- **YOUR OBJECTIVE**
Of the lines below, report only those that contain "multilayer".
Start of EXTRACTED ENTRIES
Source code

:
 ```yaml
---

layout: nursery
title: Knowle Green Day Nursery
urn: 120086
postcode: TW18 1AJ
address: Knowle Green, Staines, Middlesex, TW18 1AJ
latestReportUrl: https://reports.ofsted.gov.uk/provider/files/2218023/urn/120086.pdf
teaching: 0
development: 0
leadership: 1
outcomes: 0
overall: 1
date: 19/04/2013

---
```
End of EXTRACTED ENTRIES
Start of EXTRACTED ENTRIES
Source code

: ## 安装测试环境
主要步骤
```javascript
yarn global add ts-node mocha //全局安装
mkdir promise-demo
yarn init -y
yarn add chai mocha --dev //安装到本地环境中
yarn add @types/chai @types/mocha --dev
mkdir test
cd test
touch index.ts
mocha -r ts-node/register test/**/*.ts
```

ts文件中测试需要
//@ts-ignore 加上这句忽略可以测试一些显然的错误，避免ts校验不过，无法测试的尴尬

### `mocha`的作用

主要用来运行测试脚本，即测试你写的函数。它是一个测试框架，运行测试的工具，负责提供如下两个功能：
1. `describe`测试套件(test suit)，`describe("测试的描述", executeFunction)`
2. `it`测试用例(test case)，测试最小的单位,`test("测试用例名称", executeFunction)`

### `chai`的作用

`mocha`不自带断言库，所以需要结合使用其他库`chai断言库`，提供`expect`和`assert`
End of EXTRACTED ENTRIES
Start of EXTRACTED ENTRIES
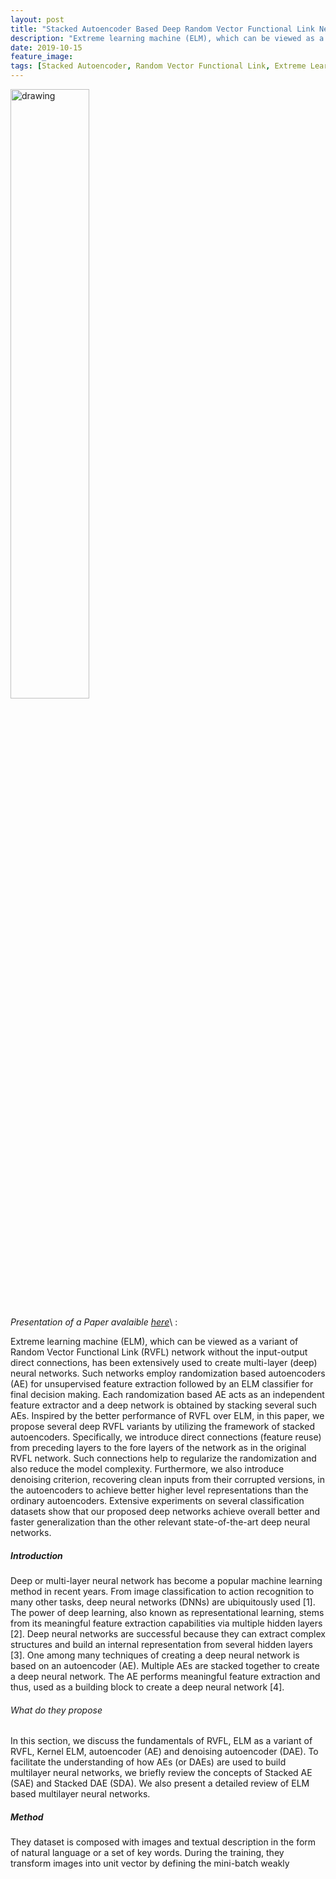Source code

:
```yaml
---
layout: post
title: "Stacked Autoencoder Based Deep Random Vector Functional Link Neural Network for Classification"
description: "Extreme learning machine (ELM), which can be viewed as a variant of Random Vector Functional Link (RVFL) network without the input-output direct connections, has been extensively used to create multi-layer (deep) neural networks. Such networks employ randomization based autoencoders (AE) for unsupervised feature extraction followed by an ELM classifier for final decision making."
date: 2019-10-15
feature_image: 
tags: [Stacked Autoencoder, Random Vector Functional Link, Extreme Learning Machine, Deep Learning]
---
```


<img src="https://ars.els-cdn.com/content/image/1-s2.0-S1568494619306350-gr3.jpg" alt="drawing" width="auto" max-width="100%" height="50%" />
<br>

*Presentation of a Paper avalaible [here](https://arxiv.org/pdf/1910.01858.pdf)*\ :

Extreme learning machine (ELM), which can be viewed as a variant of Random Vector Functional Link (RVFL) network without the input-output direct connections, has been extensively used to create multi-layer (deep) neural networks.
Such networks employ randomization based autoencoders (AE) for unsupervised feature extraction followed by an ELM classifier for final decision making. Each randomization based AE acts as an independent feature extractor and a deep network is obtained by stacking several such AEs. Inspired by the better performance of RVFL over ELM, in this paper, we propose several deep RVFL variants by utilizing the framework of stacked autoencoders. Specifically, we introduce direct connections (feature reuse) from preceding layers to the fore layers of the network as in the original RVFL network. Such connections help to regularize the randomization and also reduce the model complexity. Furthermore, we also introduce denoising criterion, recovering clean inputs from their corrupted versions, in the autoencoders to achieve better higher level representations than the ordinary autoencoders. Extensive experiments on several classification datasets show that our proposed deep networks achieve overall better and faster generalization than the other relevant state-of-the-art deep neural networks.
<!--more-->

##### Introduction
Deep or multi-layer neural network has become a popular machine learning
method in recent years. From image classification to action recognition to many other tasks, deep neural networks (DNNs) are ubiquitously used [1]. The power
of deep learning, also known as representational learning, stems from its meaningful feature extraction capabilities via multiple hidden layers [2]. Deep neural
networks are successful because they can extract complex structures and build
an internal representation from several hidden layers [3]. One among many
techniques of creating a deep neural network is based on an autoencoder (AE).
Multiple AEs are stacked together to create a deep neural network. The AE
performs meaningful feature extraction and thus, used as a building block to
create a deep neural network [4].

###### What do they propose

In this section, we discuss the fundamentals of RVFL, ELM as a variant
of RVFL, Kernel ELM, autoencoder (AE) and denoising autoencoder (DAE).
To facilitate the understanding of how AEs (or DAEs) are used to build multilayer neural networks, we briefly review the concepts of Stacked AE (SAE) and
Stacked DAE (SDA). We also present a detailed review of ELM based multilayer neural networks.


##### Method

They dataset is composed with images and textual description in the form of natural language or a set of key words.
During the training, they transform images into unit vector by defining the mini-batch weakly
End of EXTRACTED ENTRIES
- **RESPONSE BELOW**
To facilitate the understanding of how AEs (or DAEs) are used to build multilayer neural networks, we briefly review the concepts of Stacked AE (SAE) and
Stacked DAE (SDA). We also present a detailed review of ELM based multilayer neural networks.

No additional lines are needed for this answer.